In the realm of child-rearing and chinuch, these words are of seismic proportion. Children often feel helplessly lost, either unnoticed or insignificant. Adults sometimes joke about the quality time they spent in the principal’s office learning about life. But of course at the time it didn’t seem either funny or a useful way to spend the day. People with seemingly boring lives and professions wonder why they should bother getting up in the morning, let alone putting energy into their lackluster day. But if everyone knew that each moment is precious, every day is a test, and every hour has potential, life would be so much more valuable and meaningful.

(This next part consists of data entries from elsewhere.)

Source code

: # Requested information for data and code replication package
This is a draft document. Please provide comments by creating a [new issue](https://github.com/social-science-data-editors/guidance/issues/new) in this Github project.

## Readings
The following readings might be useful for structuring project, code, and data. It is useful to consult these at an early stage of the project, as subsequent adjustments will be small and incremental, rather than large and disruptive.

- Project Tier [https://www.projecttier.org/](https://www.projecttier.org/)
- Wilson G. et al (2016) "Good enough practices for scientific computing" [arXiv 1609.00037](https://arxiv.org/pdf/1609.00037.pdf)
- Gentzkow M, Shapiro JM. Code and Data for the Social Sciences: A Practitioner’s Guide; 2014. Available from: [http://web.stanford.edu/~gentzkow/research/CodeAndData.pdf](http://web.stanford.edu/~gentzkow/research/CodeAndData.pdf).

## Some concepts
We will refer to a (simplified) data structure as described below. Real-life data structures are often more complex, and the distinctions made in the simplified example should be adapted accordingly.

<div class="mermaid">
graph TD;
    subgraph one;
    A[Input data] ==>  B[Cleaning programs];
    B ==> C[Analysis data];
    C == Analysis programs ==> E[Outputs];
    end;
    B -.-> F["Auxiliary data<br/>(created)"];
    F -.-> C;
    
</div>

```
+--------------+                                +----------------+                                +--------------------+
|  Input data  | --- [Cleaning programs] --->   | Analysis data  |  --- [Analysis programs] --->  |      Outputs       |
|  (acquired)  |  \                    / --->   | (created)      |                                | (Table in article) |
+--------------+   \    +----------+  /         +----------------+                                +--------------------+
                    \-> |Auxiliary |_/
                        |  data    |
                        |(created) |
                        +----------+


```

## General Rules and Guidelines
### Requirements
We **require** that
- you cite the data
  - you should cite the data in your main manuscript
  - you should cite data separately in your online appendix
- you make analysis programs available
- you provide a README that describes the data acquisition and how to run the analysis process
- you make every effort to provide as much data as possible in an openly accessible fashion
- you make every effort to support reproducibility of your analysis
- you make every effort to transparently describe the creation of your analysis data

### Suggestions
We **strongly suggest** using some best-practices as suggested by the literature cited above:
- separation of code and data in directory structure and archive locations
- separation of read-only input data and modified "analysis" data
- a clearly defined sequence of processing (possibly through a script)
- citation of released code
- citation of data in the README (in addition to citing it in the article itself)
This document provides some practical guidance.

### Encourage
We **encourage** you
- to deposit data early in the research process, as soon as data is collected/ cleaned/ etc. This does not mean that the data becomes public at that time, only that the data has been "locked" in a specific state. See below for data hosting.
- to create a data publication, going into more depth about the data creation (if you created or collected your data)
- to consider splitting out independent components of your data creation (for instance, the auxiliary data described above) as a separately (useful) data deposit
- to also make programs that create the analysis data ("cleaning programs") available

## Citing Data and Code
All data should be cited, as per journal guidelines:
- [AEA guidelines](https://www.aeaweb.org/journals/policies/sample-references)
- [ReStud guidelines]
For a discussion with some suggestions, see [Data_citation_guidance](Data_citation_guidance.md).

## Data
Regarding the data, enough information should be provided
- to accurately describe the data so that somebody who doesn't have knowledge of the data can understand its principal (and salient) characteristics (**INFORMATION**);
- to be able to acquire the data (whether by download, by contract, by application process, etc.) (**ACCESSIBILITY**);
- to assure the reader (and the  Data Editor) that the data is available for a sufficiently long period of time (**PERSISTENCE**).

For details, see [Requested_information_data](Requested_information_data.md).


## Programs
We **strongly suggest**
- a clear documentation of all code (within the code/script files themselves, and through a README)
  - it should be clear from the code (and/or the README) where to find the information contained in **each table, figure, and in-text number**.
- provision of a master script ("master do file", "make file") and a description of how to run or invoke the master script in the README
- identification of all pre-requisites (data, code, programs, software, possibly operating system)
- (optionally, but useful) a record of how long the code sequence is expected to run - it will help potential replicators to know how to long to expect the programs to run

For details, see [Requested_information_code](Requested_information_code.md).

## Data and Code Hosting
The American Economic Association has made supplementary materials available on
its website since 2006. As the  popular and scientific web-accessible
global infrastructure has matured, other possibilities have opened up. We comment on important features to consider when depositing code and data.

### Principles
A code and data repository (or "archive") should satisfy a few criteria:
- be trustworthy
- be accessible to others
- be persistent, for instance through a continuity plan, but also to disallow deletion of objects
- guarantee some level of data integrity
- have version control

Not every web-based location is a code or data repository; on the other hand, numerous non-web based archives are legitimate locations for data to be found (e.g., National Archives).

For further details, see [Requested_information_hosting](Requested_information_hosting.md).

After two years of Covid with no clear end in sight, we hear more and more stories of lost souls and untreated depression. One response must be Avrohom and Yitzchok’s “failed Akeidah.” Without it, it is hard to imagine how we could function today. With it, we are the stars of the universe, able to try our best and not worry about the results. Indeed, our beautiful education system is not “outcome-based,” but “effort-based.” As a number of our greatest used to say, “Unzers iz tzu tohn, nisht oiftzuton – Our job is to do, not to accomplish.”

So let’s go forward with pride, doing our very best knowing that it can save the world and ourselves as well. It may be last week’s teaching, but it can be tomorrow’s key to joy in life.